> [EXERCISE REQUIREMENTS]:
Each line of the records is to be returned verbatim, with the images omitted.

> [RECORDS FOR THIS TASK]:
*** Begin section ***

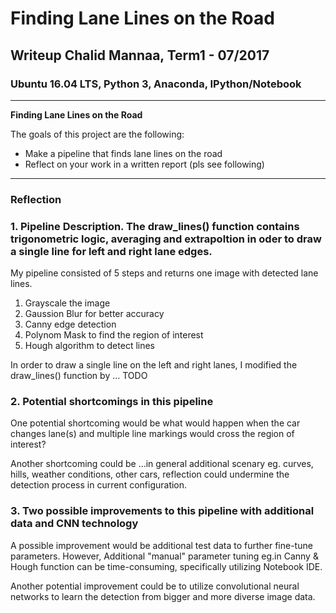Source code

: # **Finding Lane Lines on the Road** 

## Writeup Chalid Mannaa, Term1 - 07/2017

### Ubuntu 16.04 LTS, Python 3, Anaconda, IPython/Notebook

---

**Finding Lane Lines on the Road**

The goals of this project are the following:
* Make a pipeline that finds lane lines on the road
* Reflect on your work in a written report (pls see following)


[//]: # (Image References)

[image1]: "/initial_img_whiteCarLaneSwitch.jpg"

---

### Reflection

### 1. Pipeline Description. The draw_lines() function contains trigonometric logic, averaging and extrapoltion in oder to draw a single line for left and right lane edges.

My pipeline consisted of 5 steps and returns one image with detected lane lines.
1. Grayscale the image 
2. Gaussion Blur for better accuracy 
3. Canny edge detection 
4. Polynom Mask to find the region of interest 
5. Hough algorithm to detect lines  

In order to draw a single line on the left and right lanes, I modified the draw_lines() function by ...
TODO

[image10]: /gray_img_whiteCarLaneSwitch.jpg
[image11]: /blur_img_whiteCarLaneSwitch.jpg
[image12]: /canny_edges_img_whiteCarLaneSwitch.jpg	
[image13]: /masked_img_whiteCarLaneSwitch.jpg
[image14]: /hough_lines_img_whiteCarLaneSwitch.jpg
[image15]: /weight_img_whiteCarLaneSwitch.jpg

### 2. Potential shortcomings in this pipeline


One potential shortcoming would be what would happen when the car changes lane(s) and multiple line markings would cross the region of interest?  

Another shortcoming could be ...in general additional scenary eg. curves, hills, weather conditions, other cars, reflection could undermine the detection process in current configuration. 


### 3. Two possible improvements to this pipeline with additional data and CNN technology

A possible improvement would be additional test data to further fine-tune parameters. However, Additional "manual" parameter tuning eg.in Canny & Hough function can be time-consuming, specifically utilizing Notebook IDE.

Another potential improvement could be to utilize convolutional neural networks to learn the detection from bigger and more diverse image data.
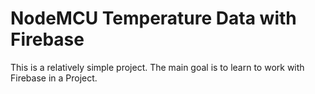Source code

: # NodeMCU Temperature Data with Firebase
 This is a relatively simple project. The main goal is to learn to work with Firebase in a Project.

*** End section ***

> [OUTPUT OF THE TASK]:
Source code

: # **Finding Lane Lines on the Road** 

## Writeup Chalid Mannaa, Term1 - 07/2017

### Ubuntu 16.04 LTS, Python 3, Anaconda, IPython/Notebook

---

**Finding Lane Lines on the Road**

The goals of this project are the following:
* Make a pipeline that finds lane lines on the road
* Reflect on your work in a written report (pls see following)


[//]: # (Image References)

[image1]: "/initial_img_whiteCarLaneSwitch.jpg"

---

### Reflection

### 1. Pipeline Description. The draw_lines() function contains trigonometric logic, averaging and extrapoltion in oder to draw a single line for left and right lane edges.

My pipeline consisted of 5 steps and returns one image with detected lane lines.
1. Grayscale the image 
2. Gaussion Blur for better accuracy 
3. Canny edge detection 
4. Polynom Mask to find the region of interest 
5. Hough algorithm to detect lines  

In order to draw a single line on the left and right lanes, I modified the draw_lines() function by ...
TODO

[image10]: /gray_img_whiteCarLaneSwitch.jpg
[image11]: /blur_img_whiteCarLaneSwitch.jpg
[image12]: /canny_edges_img_whiteCarLaneSwitch.jpg	
[image13]: /masked_img_whiteCarLaneSwitch.jpg
[image14]: /hough_lines_img_whiteCarLaneSwitch.jpg
[image15]: /weight_img_whiteCarLaneSwitch.jpg

### 2. Potential shortcomings in this pipeline


One potential shortcoming would be what would happen when the car changes lane(s) and multiple line markings would cross the region of interest?  

Another shortcoming could be ...in general additional scenary eg. curves, hills, weather conditions, other cars, reflection could undermine the detection process in current configuration. 


### 3. Two possible improvements to this pipeline with additional data and CNN technology

A possible improvement would be additional test data to further fine-tune parameters. However, Additional "manual" parameter tuning eg.in Canny & Hough function can be time-consuming, specifically utilizing Notebook IDE.

Another potential improvement could be to utilize convolutional neural networks to learn the detection from bigger and more diverse image data.
Source code

: # NodeMCU Temperature Data with Firebase
 This is a relatively simple project. The main goal is to learn to work with Firebase in a Project.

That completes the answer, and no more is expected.